→ AIM OF THE TASK:
In the listing below, find each line that holds the string "cout" and copy it.

→ INFORMATION SHOWN:
┄┄┄┄┄┄┄┄┄┄┄┄┄┄┄┄┄┄┄┄

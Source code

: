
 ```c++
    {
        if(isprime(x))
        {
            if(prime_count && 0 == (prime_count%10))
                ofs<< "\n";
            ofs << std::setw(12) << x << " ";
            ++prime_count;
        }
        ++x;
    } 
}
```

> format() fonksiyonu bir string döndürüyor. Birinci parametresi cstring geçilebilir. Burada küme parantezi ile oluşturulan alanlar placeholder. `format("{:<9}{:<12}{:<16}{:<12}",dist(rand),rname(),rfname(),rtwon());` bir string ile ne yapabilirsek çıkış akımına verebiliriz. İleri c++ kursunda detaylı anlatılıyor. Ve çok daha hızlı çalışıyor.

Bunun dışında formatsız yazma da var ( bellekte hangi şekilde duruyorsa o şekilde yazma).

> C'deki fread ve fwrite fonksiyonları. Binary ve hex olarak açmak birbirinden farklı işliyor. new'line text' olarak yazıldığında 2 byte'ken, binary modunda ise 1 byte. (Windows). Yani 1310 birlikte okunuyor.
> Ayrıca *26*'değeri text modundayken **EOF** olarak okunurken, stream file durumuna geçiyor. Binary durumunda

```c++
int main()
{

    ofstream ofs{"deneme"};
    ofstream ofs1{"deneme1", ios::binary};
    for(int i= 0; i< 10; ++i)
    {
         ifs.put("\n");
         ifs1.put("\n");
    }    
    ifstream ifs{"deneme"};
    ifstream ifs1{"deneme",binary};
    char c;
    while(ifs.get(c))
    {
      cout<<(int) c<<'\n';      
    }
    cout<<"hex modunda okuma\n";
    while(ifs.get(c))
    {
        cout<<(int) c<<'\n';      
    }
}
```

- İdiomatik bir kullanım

┄┄┄┄┄┄┄┄┄┄┄┄┄┄┄┄┄┄┄┄

→ EXERCISE SOLUTION:
      cout<<(int) c<<'\n';      
    cout<<"hex modunda okuma\n";
        cout<<(int) c<<'\n';      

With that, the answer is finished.